Top of Data extract
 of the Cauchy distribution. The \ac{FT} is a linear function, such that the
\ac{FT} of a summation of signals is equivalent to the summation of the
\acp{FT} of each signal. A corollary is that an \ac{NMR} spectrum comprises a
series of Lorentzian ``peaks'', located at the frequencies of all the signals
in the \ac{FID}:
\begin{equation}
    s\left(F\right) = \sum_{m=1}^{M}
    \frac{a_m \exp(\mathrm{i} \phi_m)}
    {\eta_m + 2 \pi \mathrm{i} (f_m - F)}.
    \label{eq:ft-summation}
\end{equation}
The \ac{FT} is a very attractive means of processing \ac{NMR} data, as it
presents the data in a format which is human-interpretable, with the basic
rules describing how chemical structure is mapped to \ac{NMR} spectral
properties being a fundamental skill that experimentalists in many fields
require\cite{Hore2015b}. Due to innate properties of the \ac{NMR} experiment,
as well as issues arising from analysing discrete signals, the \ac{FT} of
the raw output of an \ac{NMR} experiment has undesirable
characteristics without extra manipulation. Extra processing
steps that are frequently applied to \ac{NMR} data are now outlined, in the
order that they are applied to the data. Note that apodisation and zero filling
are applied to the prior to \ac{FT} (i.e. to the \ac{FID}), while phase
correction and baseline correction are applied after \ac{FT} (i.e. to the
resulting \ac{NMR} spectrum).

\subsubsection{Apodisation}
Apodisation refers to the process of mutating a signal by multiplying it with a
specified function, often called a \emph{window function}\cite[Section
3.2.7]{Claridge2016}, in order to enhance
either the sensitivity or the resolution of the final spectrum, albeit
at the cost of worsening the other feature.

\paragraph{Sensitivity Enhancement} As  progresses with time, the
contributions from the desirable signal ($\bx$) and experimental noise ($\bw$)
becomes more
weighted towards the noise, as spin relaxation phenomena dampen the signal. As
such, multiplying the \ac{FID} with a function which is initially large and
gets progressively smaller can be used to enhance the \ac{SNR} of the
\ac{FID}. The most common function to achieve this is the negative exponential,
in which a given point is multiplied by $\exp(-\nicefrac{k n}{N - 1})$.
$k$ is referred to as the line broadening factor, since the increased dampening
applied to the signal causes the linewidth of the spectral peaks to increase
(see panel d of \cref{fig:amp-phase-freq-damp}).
Bottom of Data extract
| Exercise description |
Which lines above contain the word "cite"? Copy all of them.

| Written answer |
require\cite{Hore2015b}. Due to innate properties of the \ac{NMR} experiment,
specified function, often called a \emph{window function}\cite[Section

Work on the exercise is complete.